So over the last year or so God has been speaking to me about the things I am doing with my time. I have changed jobs a couple times, started school, and invested time in a few business ideas. Just when I thought I was set on the ‘right track’, God told me to do something else…
From the outside it would be easy to look at the last year of my life and get pretty judgmental. You could say things like, ‘get your crap together’, or ‘would you just pick something and stick with it already!?’ Honestly I wouldn’t even blame you. Truth is, I have had those same thoughts. I was talking to my wonderful wife tonight about everything that has gone on and where I think God is directing now. (side note: she may just be the most supportive wife on the face of the planet)
We talked for a while about why we haven’t stepped out to do things in the past. The main reason we came up with was fear. Fear of the unknown, fear of failing, and often fear of succeeding. For years we had been trapped in the routine of our lives, too frozen to take a step in any direction. I think as Christians we often ‘wait on God to speak direction’. I think it is fantastic, but sometimes I think God may want us to be actively doing something, even if He hasn’t parted the clouds and spoke to us about what that something may be. I will give you an example in my life right now. I have been going to school this year at TCC. At the beginning of the year I had a desire to go back to school to study to be a teacher, something that I had wanted to do for quite some time. I took classes in the Spring and Summer. After Summer semester was over I didn’t have a lot of peace about the path I was on to become a teacher. I prayed about it and talked to my wife. She was feeling the same uneasiness as I was. We started talking about another path with school that kind of came out of nowhere.
Gateway Church is hosting The Kings University starting in the Fall. We both felt a peace about me applying and seeing if this was the place for me to continue my education. I almost instantly jumped at God with frustration about all the ‘wasted time’ at TCC if I was just going to go to the Kings University. He told me that I needed TCC. Although it wasn’t my final path, it was something that got my feet moving. It got me used to college again. I can only see bits and pieces of my life, God can see big picture.

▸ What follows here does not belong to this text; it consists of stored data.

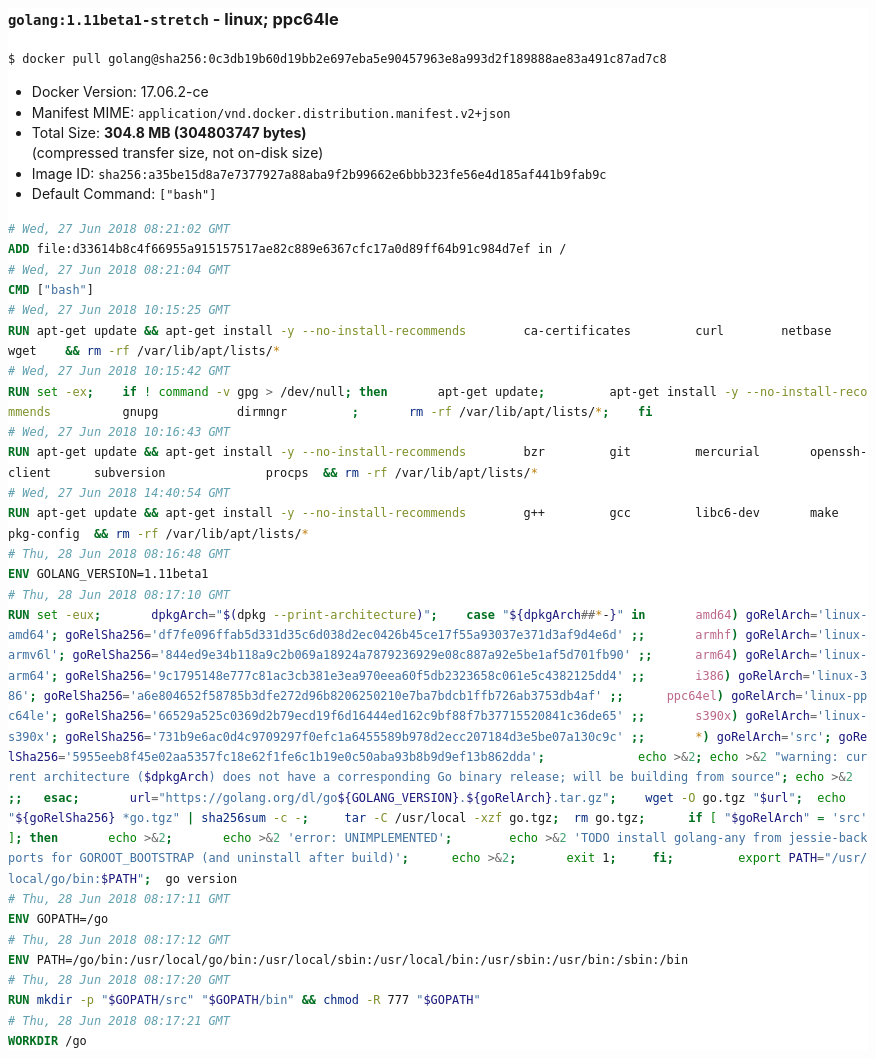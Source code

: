 ### `golang:1.11beta1-stretch` - linux; ppc64le

```console
$ docker pull golang@sha256:0c3db19b60d19bb2e697eba5e90457963e8a993d2f189888ae83a491c87ad7c8
```

-	Docker Version: 17.06.2-ce
-	Manifest MIME: `application/vnd.docker.distribution.manifest.v2+json`
-	Total Size: **304.8 MB (304803747 bytes)**  
	(compressed transfer size, not on-disk size)
-	Image ID: `sha256:a35be15d8a7e7377927a88aba9f2b99662e6bbb323fe56e4d185af441b9fab9c`
-	Default Command: `["bash"]`

```dockerfile
# Wed, 27 Jun 2018 08:21:02 GMT
ADD file:d33614b8c4f66955a915157517ae82c889e6367cfc17a0d89ff64b91c984d7ef in / 
# Wed, 27 Jun 2018 08:21:04 GMT
CMD ["bash"]
# Wed, 27 Jun 2018 10:15:25 GMT
RUN apt-get update && apt-get install -y --no-install-recommends 		ca-certificates 		curl 		netbase 		wget 	&& rm -rf /var/lib/apt/lists/*
# Wed, 27 Jun 2018 10:15:42 GMT
RUN set -ex; 	if ! command -v gpg > /dev/null; then 		apt-get update; 		apt-get install -y --no-install-recommends 			gnupg 			dirmngr 		; 		rm -rf /var/lib/apt/lists/*; 	fi
# Wed, 27 Jun 2018 10:16:43 GMT
RUN apt-get update && apt-get install -y --no-install-recommends 		bzr 		git 		mercurial 		openssh-client 		subversion 				procps 	&& rm -rf /var/lib/apt/lists/*
# Wed, 27 Jun 2018 14:40:54 GMT
RUN apt-get update && apt-get install -y --no-install-recommends 		g++ 		gcc 		libc6-dev 		make 		pkg-config 	&& rm -rf /var/lib/apt/lists/*
# Thu, 28 Jun 2018 08:16:48 GMT
ENV GOLANG_VERSION=1.11beta1
# Thu, 28 Jun 2018 08:17:10 GMT
RUN set -eux; 		dpkgArch="$(dpkg --print-architecture)"; 	case "${dpkgArch##*-}" in 		amd64) goRelArch='linux-amd64'; goRelSha256='df7fe096ffab5d331d35c6d038d2ec0426b45ce17f55a93037e371d3af9d4e6d' ;; 		armhf) goRelArch='linux-armv6l'; goRelSha256='844ed9e34b118a9c2b069a18924a7879236929e08c887a92e5be1af5d701fb90' ;; 		arm64) goRelArch='linux-arm64'; goRelSha256='9c1795148e777c81ac3cb381e3ea970eea60f5db2323658c061e5c4382125dd4' ;; 		i386) goRelArch='linux-386'; goRelSha256='a6e804652f58785b3dfe272d96b8206250210e7ba7bdcb1ffb726ab3753db4af' ;; 		ppc64el) goRelArch='linux-ppc64le'; goRelSha256='66529a525c0369d2b79ecd19f6d16444ed162c9bf88f7b37715520841c36de65' ;; 		s390x) goRelArch='linux-s390x'; goRelSha256='731b9e6ac0d4c9709297f0efc1a6455589b978d2ecc207184d3e5be07a130c9c' ;; 		*) goRelArch='src'; goRelSha256='5955eeb8f45e02aa5357fc18e62f1fe6c1b19e0c50aba93b8b9d9ef13b862dda'; 			echo >&2; echo >&2 "warning: current architecture ($dpkgArch) does not have a corresponding Go binary release; will be building from source"; echo >&2 ;; 	esac; 		url="https://golang.org/dl/go${GOLANG_VERSION}.${goRelArch}.tar.gz"; 	wget -O go.tgz "$url"; 	echo "${goRelSha256} *go.tgz" | sha256sum -c -; 	tar -C /usr/local -xzf go.tgz; 	rm go.tgz; 		if [ "$goRelArch" = 'src' ]; then 		echo >&2; 		echo >&2 'error: UNIMPLEMENTED'; 		echo >&2 'TODO install golang-any from jessie-backports for GOROOT_BOOTSTRAP (and uninstall after build)'; 		echo >&2; 		exit 1; 	fi; 		export PATH="/usr/local/go/bin:$PATH"; 	go version
# Thu, 28 Jun 2018 08:17:11 GMT
ENV GOPATH=/go
# Thu, 28 Jun 2018 08:17:12 GMT
ENV PATH=/go/bin:/usr/local/go/bin:/usr/local/sbin:/usr/local/bin:/usr/sbin:/usr/bin:/sbin:/bin
# Thu, 28 Jun 2018 08:17:20 GMT
RUN mkdir -p "$GOPATH/src" "$GOPATH/bin" && chmod -R 777 "$GOPATH"
# Thu, 28 Jun 2018 08:17:21 GMT
WORKDIR /go
```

So I started thinking about how often we wait for God to give us our ‘final direction’ without wanting to move at all. I would rather be walking in any direction than sitting and looking in the right direction. I think it is much easier for God to nudge us where He wants us pointed if we are already moving. ‘An object in motion wants to stay in motion, an object at rest wants to stay at rest’- Science.
So don’t be so afraid to ‘mess up’. If you know God wants you to start moving, don’t be afraid to take a few steps in the wrong direction, He will probably help you out more than you think.
P.S. He also told me that all that time at TCC wasn’t wasted. All those credits can transfer and it’s not like I could have been going to the Kings University before anyways.